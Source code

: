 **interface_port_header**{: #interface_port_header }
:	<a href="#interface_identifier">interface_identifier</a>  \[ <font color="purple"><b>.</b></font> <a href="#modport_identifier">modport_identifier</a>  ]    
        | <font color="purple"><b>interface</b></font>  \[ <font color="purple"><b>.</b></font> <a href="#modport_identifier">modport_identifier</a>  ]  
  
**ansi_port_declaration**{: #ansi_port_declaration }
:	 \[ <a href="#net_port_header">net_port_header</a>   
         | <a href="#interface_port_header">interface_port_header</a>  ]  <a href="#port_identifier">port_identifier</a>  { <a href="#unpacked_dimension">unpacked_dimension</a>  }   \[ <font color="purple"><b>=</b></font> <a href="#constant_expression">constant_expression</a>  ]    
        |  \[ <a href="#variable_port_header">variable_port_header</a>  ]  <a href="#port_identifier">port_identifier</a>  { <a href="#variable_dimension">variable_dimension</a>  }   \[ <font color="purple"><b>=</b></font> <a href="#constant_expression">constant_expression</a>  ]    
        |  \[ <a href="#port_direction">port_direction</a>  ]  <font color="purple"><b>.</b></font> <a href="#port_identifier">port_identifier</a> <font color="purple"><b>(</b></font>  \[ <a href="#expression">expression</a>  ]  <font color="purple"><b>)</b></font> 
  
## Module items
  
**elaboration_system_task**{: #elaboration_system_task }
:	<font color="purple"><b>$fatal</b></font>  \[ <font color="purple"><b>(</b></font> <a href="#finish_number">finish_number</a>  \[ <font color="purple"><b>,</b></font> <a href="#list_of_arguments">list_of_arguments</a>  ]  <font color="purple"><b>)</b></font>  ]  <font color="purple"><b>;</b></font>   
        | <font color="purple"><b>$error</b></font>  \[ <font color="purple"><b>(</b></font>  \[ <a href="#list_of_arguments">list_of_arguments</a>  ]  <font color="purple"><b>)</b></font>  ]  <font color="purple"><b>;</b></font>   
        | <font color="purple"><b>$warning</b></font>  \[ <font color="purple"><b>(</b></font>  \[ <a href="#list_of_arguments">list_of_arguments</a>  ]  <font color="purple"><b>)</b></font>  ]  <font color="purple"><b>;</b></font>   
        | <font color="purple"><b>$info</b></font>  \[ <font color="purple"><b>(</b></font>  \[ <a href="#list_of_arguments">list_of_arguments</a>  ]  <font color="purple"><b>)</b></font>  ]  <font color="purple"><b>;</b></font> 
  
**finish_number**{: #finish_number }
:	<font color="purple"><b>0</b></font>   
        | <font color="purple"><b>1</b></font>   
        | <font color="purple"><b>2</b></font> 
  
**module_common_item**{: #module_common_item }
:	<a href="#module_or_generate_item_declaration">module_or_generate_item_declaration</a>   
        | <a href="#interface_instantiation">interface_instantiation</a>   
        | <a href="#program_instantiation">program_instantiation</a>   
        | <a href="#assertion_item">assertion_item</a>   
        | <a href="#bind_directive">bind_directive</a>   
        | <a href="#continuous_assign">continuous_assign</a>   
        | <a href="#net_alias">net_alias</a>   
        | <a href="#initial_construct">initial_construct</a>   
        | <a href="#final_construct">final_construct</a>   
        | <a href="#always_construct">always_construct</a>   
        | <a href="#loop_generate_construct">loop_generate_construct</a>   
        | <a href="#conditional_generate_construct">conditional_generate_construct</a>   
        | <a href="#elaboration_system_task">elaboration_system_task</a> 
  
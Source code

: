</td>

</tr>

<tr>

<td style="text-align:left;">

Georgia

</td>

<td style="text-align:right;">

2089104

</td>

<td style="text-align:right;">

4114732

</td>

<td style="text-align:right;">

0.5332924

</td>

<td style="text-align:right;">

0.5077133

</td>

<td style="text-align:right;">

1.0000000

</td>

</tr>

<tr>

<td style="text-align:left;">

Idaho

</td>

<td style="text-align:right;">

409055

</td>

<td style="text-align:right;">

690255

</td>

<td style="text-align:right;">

****

__ABOUT THIS EXERCISE__.
One exact transcript of the whole listing is the expected answer.

__TASK ANSWER__.
Source code

: **interface_port_header**{: #interface_port_header }
:	<a href="#interface_identifier">interface_identifier</a>  \[ <font color="purple"><b>.</b></font> <a href="#modport_identifier">modport_identifier</a>  ]    
        | <font color="purple"><b>interface</b></font>  \[ <font color="purple"><b>.</b></font> <a href="#modport_identifier">modport_identifier</a>  ]  
  
**ansi_port_declaration**{: #ansi_port_declaration }
:	 \[ <a href="#net_port_header">net_port_header</a>   
         | <a href="#interface_port_header">interface_port_header</a>  ]  <a href="#port_identifier">port_identifier</a>  { <a href="#unpacked_dimension">unpacked_dimension</a>  }   \[ <font color="purple"><b>=</b></font> <a href="#constant_expression">constant_expression</a>  ]    
        |  \[ <a href="#variable_port_header">variable_port_header</a>  ]  <a href="#port_identifier">port_identifier</a>  { <a href="#variable_dimension">variable_dimension</a>  }   \[ <font color="purple"><b>=</b></font> <a href="#constant_expression">constant_expression</a>  ]    
        |  \[ <a href="#port_direction">port_direction</a>  ]  <font color="purple"><b>.</b></font> <a href="#port_identifier">port_identifier</a> <font color="purple"><b>(</b></font>  \[ <a href="#expression">expression</a>  ]  <font color="purple"><b>)</b></font> 
  
## Module items
  
**elaboration_system_task**{: #elaboration_system_task }
:	<font color="purple"><b>$fatal</b></font>  \[ <font color="purple"><b>(</b></font> <a href="#finish_number">finish_number</a>  \[ <font color="purple"><b>,</b></font> <a href="#list_of_arguments">list_of_arguments</a>  ]  <font color="purple"><b>)</b></font>  ]  <font color="purple"><b>;</b></font>   
        | <font color="purple"><b>$error</b></font>  \[ <font color="purple"><b>(</b></font>  \[ <a href="#list_of_arguments">list_of_arguments</a>  ]  <font color="purple"><b>)</b></font>  ]  <font color="purple"><b>;</b></font>   
        | <font color="purple"><b>$warning</b></font>  \[ <font color="purple"><b>(</b></font>  \[ <a href="#list_of_arguments">list_of_arguments</a>  ]  <font color="purple"><b>)</b></font>  ]  <font color="purple"><b>;</b></font>   
        | <font color="purple"><b>$info</b></font>  \[ <font color="purple"><b>(</b></font>  \[ <a href="#list_of_arguments">list_of_arguments</a>  ]  <font color="purple"><b>)</b></font>  ]  <font color="purple"><b>;</b></font> 
  
**finish_number**{: #finish_number }
:	<font color="purple"><b>0</b></font>   
        | <font color="purple"><b>1</b></font>   
        | <font color="purple"><b>2</b></font> 
  
**module_common_item**{: #module_common_item }
:	<a href="#module_or_generate_item_declaration">module_or_generate_item_declaration</a>   
        | <a href="#interface_instantiation">interface_instantiation</a>   
        | <a href="#program_instantiation">program_instantiation</a>   
        | <a href="#assertion_item">assertion_item</a>   
        | <a href="#bind_directive">bind_directive</a>   
        | <a href="#continuous_assign">continuous_assign</a>   
        | <a href="#net_alias">net_alias</a>   
        | <a href="#initial_construct">initial_construct</a>   
        | <a href="#final_construct">final_construct</a>   
        | <a href="#always_construct">always_construct</a>   
        | <a href="#loop_generate_construct">loop_generate_construct</a>   
        | <a href="#conditional_generate_construct">conditional_generate_construct</a>   
        | <a href="#elaboration_system_task">elaboration_system_task</a> 
  
Source code

:</td>

</tr>

<tr>

<td style="text-align:left;">

Georgia

</td>

<td style="text-align:right;">

2089104

</td>

<td style="text-align:right;">

4114732

</td>

<td style="text-align:right;">

0.5332924

</td>

<td style="text-align:right;">

0.5077133

</td>

<td style="text-align:right;">

1.0000000

</td>

</tr>

<tr>

<td style="text-align:left;">

Idaho

</td>

<td style="text-align:right;">

409055

</td>

<td style="text-align:right;">

690255

</td>

<td style="text-align:right;">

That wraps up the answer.